Properties of Logarithm (what is wrong with my math?)

Question

The question is to find the intersection point between $y = log_22x$ and $y = log_4x$

So my first instinct was to make the same base 2. (Since 4 = 2 + 2)

$log_22x = log_4x$

$log_22 + log_2x = log_4x$

$1 + log_2x = log_4x$

$1 +\frac{1}{log_x2} = \frac{1}{log_x4}$

$1 +\frac{1}{log_x2} = \frac{1}{log_x2 + log_x2}$

Let y = $log_x2$

$1 + \frac{1}{y} = \frac{1}{y+y}$

$\frac{y+1}{y} = \frac{1}{y+y}$

Cross multiply

$(y+1)(y+y) = (y)(1)$

$2y^2 + 2y = y$

$2y^2 + y = 0$

$y(2y + 1) = 0$

$y = 0$ or $y =-1/2$ (won't work since argument has to be greater than 0)

What is wrong with my math???

How would you tackle this problem?
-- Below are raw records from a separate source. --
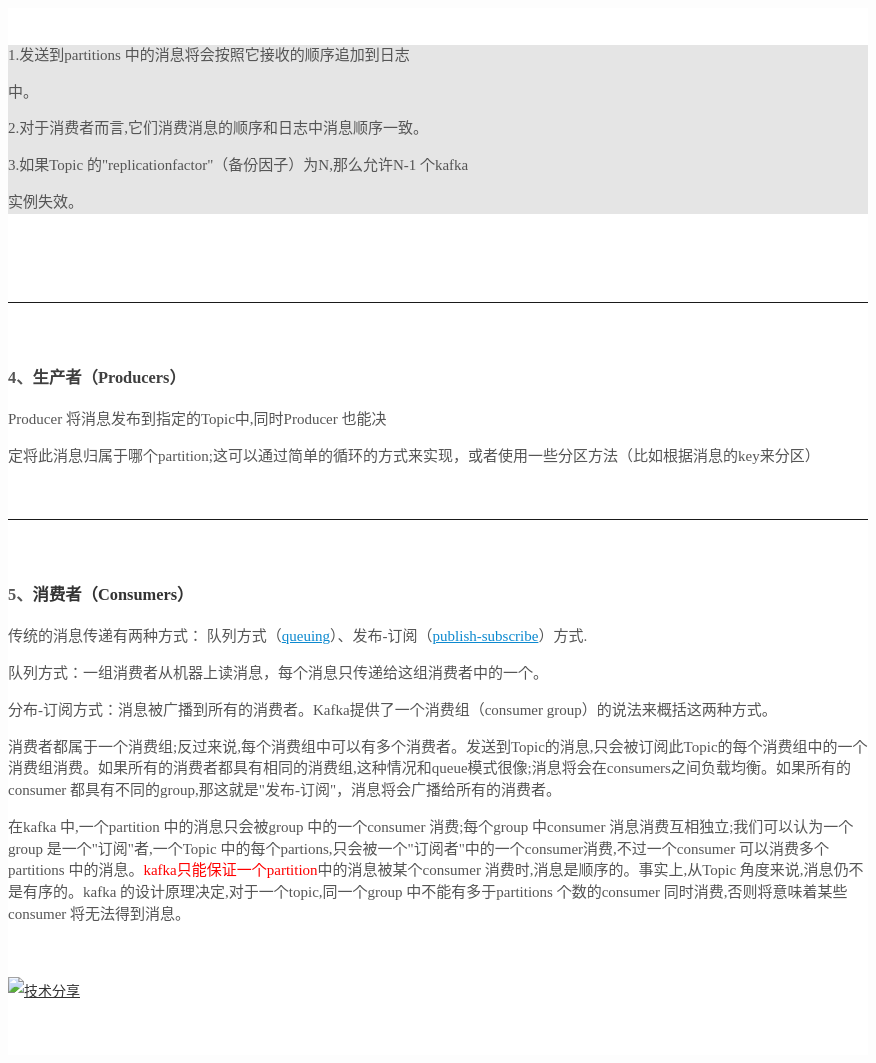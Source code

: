 <p style="color:rgb(85,85,85);font-family:'microsoft yahei';font-size:15px;">
 </p>
<div style="color:rgb(85,85,85);font-family:'microsoft yahei';font-size:15px;background:rgb(229,229,229);">
<p>
1.发送到partitions 中的消息将会按照它接收的顺序追加到日志</p>
<p>
中。</p>
<p>
2.对于消费者而言,它们消费消息的顺序和日志中消息顺序一致。</p>
<p>
3.如果Topic 的"replicationfactor"（备份因子）为N,那么允许N-1 个kafka</p>
<p>
实例失效。</p>
</div>
<p align="left" style="color:rgb(85,85,85);font-family:'microsoft yahei';font-size:15px;">
 </p>
<p align="left" style="color:rgb(85,85,85);font-family:'microsoft yahei';font-size:15px;">
 </p>
<div align="center" style="color:rgb(85,85,85);font-family:'microsoft yahei';font-size:15px;">
<hr size="2" width="100%" align="center"></div>
<p align="left" style="color:rgb(85,85,85);font-family:'microsoft yahei';font-size:15px;">
 </p>
<h3 style="color:rgb(85,85,85);font-family:'microsoft yahei';">
<a name="t5" style="color:rgb(12,137,207);"></a>4、<span style="color:rgb(63,63,63);line-height:30px;">生产者（Producers）</span></h3>
<p style="color:rgb(85,85,85);font-family:'microsoft yahei';font-size:15px;">
Producer 将消息发布到指定的Topic中,同时Producer 也能决</p>
<p style="color:rgb(85,85,85);font-family:'microsoft yahei';font-size:15px;">
定将此消息归属于哪个partition;这可以通过简单的循环的方式来实现，或者使用一些分区方法（比如根据消息的key来分区）</p>
<p style="color:rgb(85,85,85);font-family:'microsoft yahei';font-size:15px;">
 </p>
<div align="center" style="color:rgb(85,85,85);font-family:'microsoft yahei';font-size:15px;">
<hr size="2" width="100%" align="center"></div>
<p style="color:rgb(85,85,85);font-family:'microsoft yahei';font-size:15px;">
 </p>
<h3 style="color:rgb(85,85,85);font-family:'microsoft yahei';">
<a name="t6" style="color:rgb(12,137,207);"></a>5、<a style="color:rgb(51,51,51);line-height:30px;">消费者（Consumers）</a></h3>
<p style="color:rgb(85,85,85);font-family:'microsoft yahei';font-size:15px;">
传统的消息传递有两种方式： 队列方式（<a href="http://en.wikipedia.org/wiki/Message_queue" rel="nofollow" style="color:rgb(12,137,207);">queuing</a>）、发布-订阅（<a href="http://en.wikipedia.org/wiki/Publish%E2%80%93subscribe_pattern" rel="nofollow" style="color:rgb(12,137,207);">publish-subscribe</a>）方式.</p>
<p style="color:rgb(85,85,85);font-family:'microsoft yahei';font-size:15px;">
队列方式：一组消费者从机器上读消息，每个消息只传递给这组消费者中的一个。</p>
<p style="color:rgb(85,85,85);font-family:'microsoft yahei';font-size:15px;">
分布-订阅方式：消息被广播到所有的消费者。Kafka提供了一个消费组（consumer group）的说法来概括这两种方式。</p>
<p style="color:rgb(85,85,85);font-family:'microsoft yahei';font-size:15px;">
消费者都属于一个消费组;反过来说,每个消费组中可以有多个消费者。发送到Topic的消息,只会被订阅此Topic的每个消费组中的一个消费组消费。如果所有的消费者都具有相同的消费组,这种情况和queue模式很像;消息将会在consumers之间负载均衡。如果所有的consumer 都具有不同的group,那这就是"发布-订阅"，消息将会广播给所有的消费者。</p>
<p style="color:rgb(85,85,85);font-family:'microsoft yahei';font-size:15px;">
在kafka 中,一个partition 中的消息只会被group 中的一个consumer 消费;每个group 中consumer 消息消费互相独立;我们可以认为一个group 是一个"订阅"者,一个Topic 中的每个partions,只会被一个"订阅者"中的一个consumer消费,不过一个consumer 可以消费多个partitions 中的消息。<span style="color:#FF0000;">kafka</span><span style="color:#FF0000;">只能保证一个partition</span>中的消息被某个consumer
 消费时,消息是顺序的。事实上,从Topic 角度来说,消息仍不是有序的。kafka 的设计原理决定,对于一个topic,同一个group 中不能有多于partitions 个数的consumer 同时消费,否则将意味着某些consumer 将无法得到消息。<a href="http://images0.cnblogs.com/blog/771208/201506/081155126446596.png" rel="nofollow" style="color:rgb(12,137,207);"></a></p>
<p style="color:rgb(85,85,85);font-family:'microsoft yahei';font-size:15px;">
<br></p>
<p style="color:rgb(85,85,85);font-family:'microsoft yahei';font-size:15px;">
<a href="http://images0.cnblogs.com/blog/771208/201506/081155126446596.png" rel="nofollow" style="color:rgb(51,51,51);font-size:14px;line-height:30px;"><img alt="技术分享" title="4d5c6581-284f-4238-bb7c-ef1e470095a8" src="http://images0.cnblogs.com/blog/771208/201506/081155136295998.png" width="244" height="132" border="0" style="border:0px none;overflow:hidden;display:inline;"></a><span style="color:rgb(63,63,63);font-size:14px;line-height:30px;"> </span><br></p>
<p style="color:rgb(85,85,85);font-family:'microsoft yahei';font-size:15px;">
 </p>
Your instinct? (I want to know various ways to tackle this problem because I gave up on the first one but got it right using this one:

$log_22x = log_4x$

$4^{log_22x} = x$

$2^{log_22x} * 2^{log_22x} = x$

$2x * 2x = x$

$4x^{2} - x = 0$

$x = 0, x= 1/4$

x = 1/4 is the right answer

THIS IS PRE-CALCULUS QUESTION (Please explain at a pre-cal level Thanks)

Answer 1

In fact, your first method is perfectly correct! There's no reason to discard the $y=-\frac12$ answer because $y$ is not the argument of a logarithm (so needs not be positive). Remembering that $y=\log_x2$, we compute $x$:

$$-\frac12 = \log_x2$$ $$x^{-\frac12} = 2$$ $$x = (x^{-\frac12})^{-2} = 2^{-2} = \frac14$$ which matches the answer you got from the other method.

Answer 2

You did nothing wrong, except you did not finish. $y=-1/2$ means $\log_x 2=-1/2$ or $\log_2 x=-2$ or $x=1/4$

Answer 3

Nothing wrong, but…

In general, $\log_a(x)=\dfrac{\log_b(x)}{\log_b(a)}$. Indeed, if $y=\log_a(x)$, then $x=a^y$ and therefore $\log_b(x)=y\log_b(a)$. Thus $$ \log_a(x)=y=\dfrac{\log_b(x)}{\log_b(a)} $$

With this at hand, the equation $$ \log_2(2x)=\log_4(x) $$ can be rewritten as $$ \log_2(2x)=\frac{\log_2(x)}{\log_2(4)} $$ that, using $\log_2(4)=2$, simplifies to $2\log_2(2x)=\log_2(4)$, that is, $$ \log_2(4x^2)=\log_2(x) $$ This forces $4x^2=x$ and, being $x>0$ by assumption, $x=1/4$.